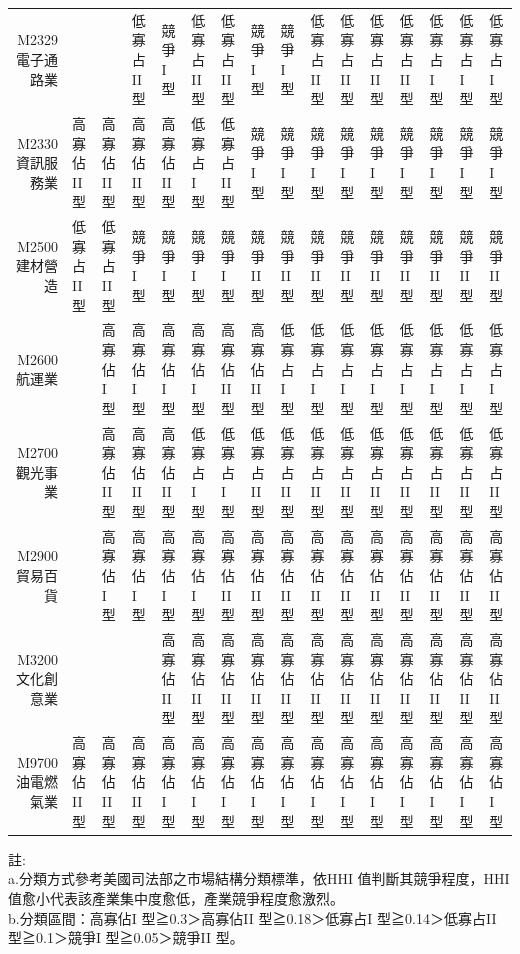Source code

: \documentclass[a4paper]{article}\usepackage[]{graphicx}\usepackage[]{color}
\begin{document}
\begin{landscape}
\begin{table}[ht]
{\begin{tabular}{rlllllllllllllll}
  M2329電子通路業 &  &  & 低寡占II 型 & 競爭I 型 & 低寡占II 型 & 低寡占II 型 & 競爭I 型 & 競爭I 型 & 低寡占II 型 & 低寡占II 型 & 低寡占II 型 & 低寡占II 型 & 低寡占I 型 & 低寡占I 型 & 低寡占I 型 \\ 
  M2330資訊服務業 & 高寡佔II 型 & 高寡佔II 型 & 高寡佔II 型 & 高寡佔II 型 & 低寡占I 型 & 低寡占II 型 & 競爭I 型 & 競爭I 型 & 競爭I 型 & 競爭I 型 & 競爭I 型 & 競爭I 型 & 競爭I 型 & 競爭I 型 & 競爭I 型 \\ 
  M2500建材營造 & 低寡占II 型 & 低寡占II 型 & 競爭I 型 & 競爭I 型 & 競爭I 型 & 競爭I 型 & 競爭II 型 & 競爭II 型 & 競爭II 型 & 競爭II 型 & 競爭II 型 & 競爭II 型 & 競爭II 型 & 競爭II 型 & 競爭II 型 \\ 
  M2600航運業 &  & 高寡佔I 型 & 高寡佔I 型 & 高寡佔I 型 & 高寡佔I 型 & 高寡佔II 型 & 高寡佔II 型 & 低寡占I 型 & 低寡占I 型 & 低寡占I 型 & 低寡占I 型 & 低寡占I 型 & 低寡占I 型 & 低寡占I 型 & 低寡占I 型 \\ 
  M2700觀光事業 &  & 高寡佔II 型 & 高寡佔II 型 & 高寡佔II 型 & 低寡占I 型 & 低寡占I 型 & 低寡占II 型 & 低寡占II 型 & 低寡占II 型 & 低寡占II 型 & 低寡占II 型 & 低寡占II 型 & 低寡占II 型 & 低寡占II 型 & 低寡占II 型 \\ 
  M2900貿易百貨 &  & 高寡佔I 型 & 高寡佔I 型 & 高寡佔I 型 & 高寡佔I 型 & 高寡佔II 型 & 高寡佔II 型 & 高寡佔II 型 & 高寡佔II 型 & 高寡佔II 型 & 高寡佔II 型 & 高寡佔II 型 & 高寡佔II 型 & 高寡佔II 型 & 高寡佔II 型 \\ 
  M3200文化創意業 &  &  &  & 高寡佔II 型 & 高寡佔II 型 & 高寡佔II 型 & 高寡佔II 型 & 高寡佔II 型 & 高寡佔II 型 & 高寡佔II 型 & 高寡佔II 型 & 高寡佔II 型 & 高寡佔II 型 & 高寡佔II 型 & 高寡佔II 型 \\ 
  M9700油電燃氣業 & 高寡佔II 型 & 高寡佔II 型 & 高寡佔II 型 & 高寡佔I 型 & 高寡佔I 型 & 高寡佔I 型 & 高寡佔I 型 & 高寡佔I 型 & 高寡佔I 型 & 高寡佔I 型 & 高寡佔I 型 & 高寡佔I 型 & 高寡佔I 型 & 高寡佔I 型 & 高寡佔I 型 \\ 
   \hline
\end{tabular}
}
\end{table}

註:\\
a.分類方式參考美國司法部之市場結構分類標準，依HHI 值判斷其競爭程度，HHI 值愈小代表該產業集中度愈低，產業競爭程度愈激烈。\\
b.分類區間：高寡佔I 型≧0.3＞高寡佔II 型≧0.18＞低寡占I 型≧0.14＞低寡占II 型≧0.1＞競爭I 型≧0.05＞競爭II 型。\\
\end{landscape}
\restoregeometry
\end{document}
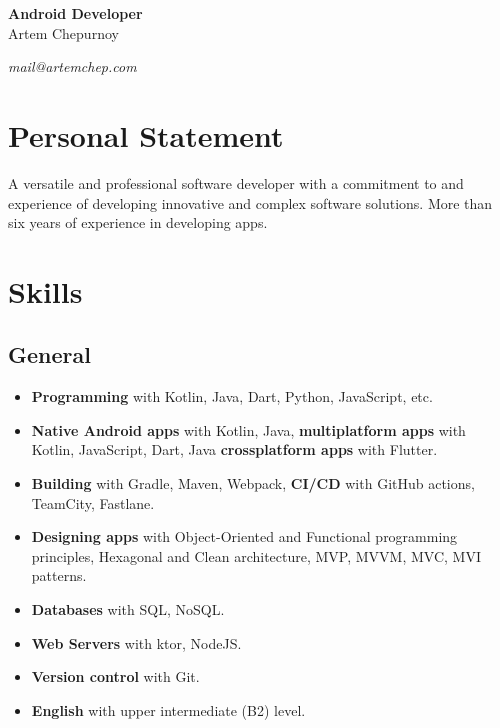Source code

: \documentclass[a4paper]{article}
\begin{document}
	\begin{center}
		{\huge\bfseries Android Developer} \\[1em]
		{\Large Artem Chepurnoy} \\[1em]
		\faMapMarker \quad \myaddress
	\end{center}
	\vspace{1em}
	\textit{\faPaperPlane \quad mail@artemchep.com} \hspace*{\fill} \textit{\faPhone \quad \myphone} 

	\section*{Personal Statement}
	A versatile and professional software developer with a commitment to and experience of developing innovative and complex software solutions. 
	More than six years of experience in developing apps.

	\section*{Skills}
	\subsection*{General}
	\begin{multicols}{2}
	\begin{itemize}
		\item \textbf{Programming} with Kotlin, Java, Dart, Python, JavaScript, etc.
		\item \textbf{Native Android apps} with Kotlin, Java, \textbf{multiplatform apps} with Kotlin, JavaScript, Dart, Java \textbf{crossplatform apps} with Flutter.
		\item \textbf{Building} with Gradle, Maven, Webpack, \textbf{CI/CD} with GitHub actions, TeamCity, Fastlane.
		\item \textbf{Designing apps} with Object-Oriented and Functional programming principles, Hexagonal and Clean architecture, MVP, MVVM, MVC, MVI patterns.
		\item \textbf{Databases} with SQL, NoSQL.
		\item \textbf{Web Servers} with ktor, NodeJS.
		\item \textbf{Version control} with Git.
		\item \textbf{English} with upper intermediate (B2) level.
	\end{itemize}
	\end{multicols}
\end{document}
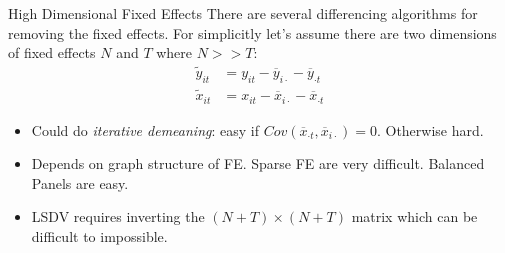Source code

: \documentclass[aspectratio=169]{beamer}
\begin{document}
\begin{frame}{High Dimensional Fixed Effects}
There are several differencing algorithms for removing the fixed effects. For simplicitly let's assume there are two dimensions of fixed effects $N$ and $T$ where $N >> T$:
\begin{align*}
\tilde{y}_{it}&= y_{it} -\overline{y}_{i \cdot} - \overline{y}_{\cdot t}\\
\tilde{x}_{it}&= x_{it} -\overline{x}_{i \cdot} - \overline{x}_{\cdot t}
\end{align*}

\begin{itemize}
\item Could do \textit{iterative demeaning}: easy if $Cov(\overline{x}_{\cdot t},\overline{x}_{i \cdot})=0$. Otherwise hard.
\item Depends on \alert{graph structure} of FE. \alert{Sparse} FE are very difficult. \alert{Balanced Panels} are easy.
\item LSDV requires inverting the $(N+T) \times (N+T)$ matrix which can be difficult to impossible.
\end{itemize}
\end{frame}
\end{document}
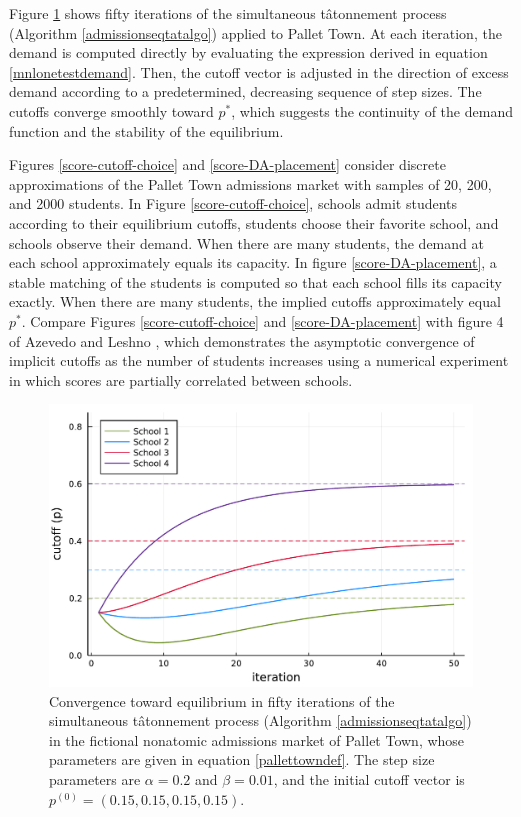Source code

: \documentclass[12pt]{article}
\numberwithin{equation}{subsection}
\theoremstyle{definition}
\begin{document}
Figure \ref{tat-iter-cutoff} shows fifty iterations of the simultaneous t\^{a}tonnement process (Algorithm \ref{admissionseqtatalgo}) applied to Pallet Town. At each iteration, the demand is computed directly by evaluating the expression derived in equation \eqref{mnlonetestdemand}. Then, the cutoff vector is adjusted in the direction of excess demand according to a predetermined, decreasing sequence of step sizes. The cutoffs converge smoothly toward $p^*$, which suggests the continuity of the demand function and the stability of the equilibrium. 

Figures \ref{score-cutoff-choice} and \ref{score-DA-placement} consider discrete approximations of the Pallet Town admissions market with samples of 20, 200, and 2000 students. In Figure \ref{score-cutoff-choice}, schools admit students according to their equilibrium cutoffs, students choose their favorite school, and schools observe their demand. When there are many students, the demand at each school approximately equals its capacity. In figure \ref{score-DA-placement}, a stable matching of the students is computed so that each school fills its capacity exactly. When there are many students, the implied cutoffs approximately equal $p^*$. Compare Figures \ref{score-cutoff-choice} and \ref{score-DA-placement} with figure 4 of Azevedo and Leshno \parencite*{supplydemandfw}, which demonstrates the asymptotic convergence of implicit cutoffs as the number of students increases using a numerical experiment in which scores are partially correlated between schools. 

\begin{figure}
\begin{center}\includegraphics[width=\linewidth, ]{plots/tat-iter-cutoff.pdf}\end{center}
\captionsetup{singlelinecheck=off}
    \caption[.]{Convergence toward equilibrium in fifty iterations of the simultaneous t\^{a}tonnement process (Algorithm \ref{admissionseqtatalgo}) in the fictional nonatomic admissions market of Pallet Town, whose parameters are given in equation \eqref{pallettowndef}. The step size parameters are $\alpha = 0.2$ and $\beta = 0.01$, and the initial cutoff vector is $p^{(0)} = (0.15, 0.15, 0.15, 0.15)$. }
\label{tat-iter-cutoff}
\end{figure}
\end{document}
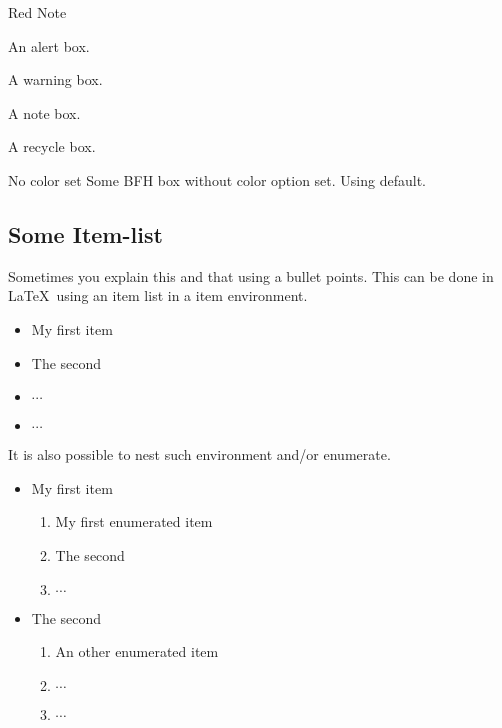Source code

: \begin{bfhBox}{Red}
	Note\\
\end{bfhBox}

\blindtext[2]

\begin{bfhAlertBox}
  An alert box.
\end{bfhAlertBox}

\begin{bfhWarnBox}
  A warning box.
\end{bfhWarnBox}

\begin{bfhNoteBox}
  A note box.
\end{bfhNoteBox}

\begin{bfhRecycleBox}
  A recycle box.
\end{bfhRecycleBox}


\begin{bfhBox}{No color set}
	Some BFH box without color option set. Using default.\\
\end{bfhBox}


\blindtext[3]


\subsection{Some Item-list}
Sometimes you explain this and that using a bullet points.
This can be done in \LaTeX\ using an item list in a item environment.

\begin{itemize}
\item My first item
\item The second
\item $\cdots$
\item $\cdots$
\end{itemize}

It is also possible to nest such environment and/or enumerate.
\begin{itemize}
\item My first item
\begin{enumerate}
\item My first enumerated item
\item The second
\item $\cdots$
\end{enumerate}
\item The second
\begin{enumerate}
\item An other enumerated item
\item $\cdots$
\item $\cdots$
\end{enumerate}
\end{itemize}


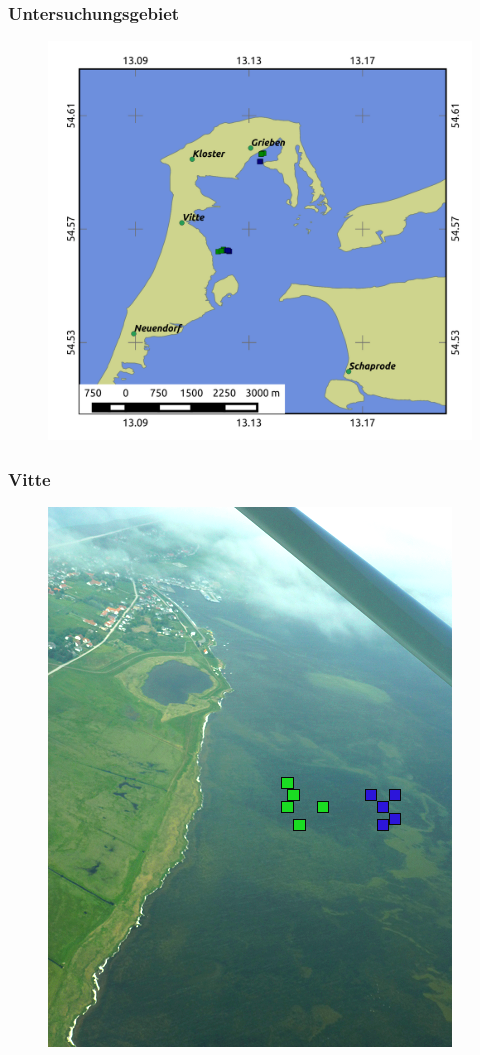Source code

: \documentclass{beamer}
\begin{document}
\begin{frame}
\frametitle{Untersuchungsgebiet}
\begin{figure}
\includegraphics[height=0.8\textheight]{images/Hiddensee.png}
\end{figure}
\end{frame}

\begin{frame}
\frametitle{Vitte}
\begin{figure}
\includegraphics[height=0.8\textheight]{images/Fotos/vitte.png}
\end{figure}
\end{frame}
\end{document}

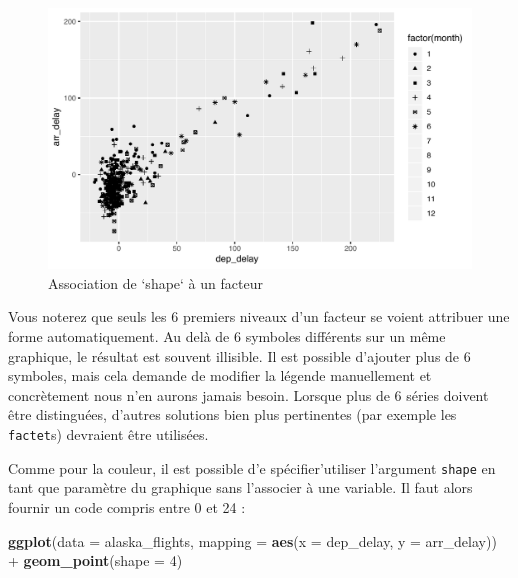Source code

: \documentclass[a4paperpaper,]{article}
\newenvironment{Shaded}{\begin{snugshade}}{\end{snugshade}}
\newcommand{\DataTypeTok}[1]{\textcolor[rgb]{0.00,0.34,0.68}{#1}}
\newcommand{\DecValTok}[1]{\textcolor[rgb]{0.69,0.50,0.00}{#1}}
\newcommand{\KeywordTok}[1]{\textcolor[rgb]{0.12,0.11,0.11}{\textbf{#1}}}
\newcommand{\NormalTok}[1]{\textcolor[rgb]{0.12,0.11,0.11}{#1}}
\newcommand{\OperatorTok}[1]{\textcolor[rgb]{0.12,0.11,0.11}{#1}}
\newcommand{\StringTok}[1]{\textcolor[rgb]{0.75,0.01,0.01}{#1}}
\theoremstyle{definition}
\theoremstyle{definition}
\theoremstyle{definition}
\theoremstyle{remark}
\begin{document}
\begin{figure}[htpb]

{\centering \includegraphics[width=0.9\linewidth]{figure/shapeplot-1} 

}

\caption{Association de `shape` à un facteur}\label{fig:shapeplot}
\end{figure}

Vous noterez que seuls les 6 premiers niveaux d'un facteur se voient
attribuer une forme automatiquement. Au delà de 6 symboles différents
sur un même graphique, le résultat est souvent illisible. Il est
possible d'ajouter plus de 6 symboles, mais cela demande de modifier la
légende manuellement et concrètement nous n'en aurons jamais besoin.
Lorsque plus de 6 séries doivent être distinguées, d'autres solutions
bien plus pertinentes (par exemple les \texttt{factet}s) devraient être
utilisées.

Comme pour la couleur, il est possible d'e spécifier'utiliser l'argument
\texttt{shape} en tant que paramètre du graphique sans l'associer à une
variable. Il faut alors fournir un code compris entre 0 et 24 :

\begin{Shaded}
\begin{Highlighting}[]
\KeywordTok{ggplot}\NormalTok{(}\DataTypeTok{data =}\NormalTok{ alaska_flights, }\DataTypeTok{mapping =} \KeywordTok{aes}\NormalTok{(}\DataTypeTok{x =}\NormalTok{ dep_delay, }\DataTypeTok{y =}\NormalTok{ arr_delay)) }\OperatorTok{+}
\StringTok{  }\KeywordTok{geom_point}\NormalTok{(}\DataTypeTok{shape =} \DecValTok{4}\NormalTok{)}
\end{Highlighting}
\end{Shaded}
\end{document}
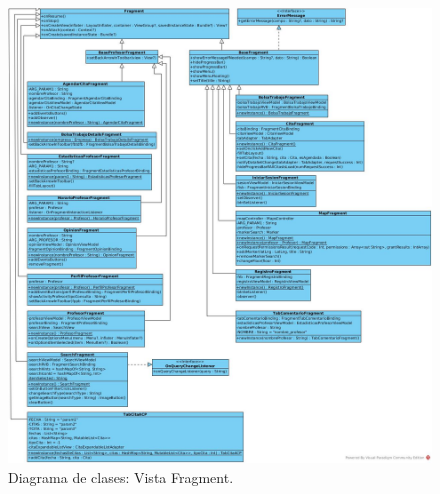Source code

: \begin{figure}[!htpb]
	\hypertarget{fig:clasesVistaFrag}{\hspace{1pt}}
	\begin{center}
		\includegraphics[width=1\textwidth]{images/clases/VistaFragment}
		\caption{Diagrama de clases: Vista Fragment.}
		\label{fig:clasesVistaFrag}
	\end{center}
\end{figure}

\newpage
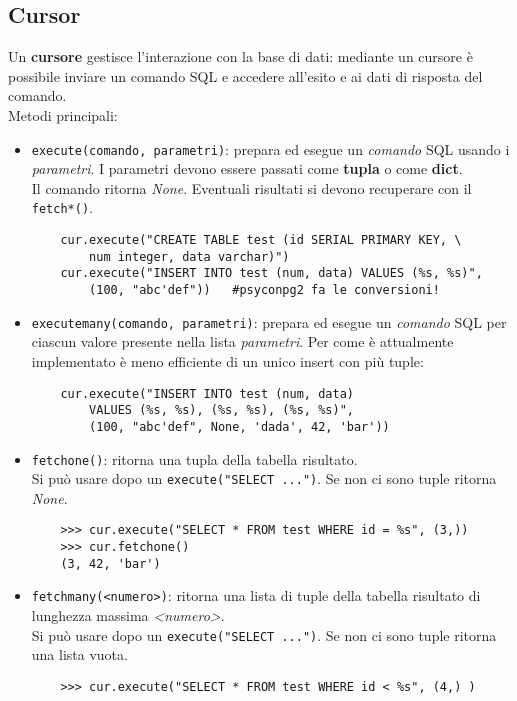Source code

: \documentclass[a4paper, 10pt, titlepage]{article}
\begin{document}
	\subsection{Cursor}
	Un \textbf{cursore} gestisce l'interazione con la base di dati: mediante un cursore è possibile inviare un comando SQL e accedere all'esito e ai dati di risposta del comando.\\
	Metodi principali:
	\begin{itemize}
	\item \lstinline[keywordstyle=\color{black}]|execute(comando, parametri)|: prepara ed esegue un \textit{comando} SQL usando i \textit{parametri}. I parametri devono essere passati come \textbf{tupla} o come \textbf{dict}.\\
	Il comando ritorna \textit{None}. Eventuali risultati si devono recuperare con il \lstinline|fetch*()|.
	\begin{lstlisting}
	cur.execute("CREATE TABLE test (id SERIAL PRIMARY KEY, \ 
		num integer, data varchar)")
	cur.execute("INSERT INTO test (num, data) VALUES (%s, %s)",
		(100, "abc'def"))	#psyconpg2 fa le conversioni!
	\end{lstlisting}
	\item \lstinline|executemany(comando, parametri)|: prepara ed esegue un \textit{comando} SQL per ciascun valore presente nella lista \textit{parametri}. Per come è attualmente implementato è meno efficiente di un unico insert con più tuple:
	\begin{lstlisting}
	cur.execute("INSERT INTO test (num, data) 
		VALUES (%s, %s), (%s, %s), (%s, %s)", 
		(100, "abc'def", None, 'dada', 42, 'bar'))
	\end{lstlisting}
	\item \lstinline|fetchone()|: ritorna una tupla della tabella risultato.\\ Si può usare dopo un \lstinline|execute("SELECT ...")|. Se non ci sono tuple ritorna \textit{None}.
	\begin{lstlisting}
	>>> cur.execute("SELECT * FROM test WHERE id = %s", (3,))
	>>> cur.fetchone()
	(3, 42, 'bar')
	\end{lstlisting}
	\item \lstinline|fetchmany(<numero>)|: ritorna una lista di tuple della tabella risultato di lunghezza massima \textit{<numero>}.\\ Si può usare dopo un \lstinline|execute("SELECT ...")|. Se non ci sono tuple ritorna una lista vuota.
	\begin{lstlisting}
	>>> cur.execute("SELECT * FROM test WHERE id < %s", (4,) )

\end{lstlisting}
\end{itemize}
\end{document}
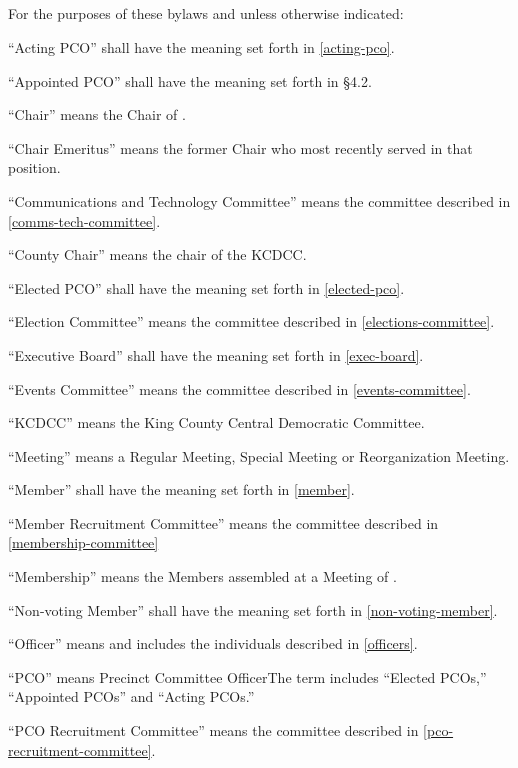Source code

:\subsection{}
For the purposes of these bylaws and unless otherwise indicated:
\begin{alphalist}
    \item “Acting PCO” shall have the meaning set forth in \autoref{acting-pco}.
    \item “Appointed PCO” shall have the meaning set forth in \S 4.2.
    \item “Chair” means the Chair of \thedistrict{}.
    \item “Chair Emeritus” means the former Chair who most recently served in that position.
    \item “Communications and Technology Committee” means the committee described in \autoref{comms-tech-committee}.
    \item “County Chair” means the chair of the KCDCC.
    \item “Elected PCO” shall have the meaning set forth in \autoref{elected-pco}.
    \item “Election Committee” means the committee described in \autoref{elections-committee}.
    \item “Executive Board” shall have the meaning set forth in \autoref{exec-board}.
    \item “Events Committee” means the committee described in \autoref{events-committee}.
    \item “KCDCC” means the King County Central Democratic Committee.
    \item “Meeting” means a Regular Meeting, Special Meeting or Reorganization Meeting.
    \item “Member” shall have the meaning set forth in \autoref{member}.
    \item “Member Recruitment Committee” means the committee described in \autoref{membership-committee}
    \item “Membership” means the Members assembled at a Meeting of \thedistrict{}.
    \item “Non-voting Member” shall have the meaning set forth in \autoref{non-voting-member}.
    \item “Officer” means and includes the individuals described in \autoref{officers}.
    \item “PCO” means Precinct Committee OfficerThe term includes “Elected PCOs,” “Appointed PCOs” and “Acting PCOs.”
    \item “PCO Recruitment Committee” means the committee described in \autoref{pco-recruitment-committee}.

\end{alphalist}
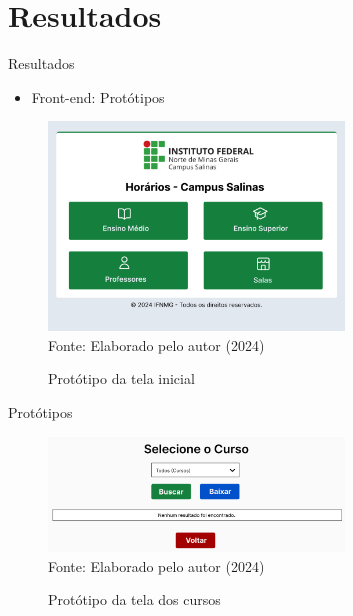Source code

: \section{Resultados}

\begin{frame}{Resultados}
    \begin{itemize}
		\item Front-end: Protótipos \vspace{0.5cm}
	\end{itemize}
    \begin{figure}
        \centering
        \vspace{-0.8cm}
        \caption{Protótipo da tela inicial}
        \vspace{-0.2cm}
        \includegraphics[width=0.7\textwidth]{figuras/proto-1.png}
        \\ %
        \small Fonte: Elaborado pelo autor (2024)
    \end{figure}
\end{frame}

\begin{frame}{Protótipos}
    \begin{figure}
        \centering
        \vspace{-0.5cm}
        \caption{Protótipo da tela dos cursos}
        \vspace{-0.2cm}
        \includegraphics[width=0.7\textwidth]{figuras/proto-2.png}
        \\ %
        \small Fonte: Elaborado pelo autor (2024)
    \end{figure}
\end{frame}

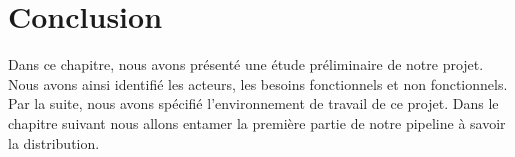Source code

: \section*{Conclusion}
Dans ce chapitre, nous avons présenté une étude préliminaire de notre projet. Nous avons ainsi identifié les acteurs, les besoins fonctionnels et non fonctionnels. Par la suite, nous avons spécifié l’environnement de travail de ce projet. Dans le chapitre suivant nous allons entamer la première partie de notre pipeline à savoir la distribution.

──────

## BRIEF
Whenever "OperatorTok" occurs in a line of the entries, copy that line.

## ANSWER BOX
\newcommand{\OperatorTok}[1]{\textcolor[rgb]{0.12,0.11,0.11}{#1}}
\KeywordTok{ggplot}\NormalTok{(}\DataTypeTok{data =}\NormalTok{ alaska_flights, }\DataTypeTok{mapping =} \KeywordTok{aes}\NormalTok{(}\DataTypeTok{x =}\NormalTok{ dep_delay, }\DataTypeTok{y =}\NormalTok{ arr_delay)) }\OperatorTok{+}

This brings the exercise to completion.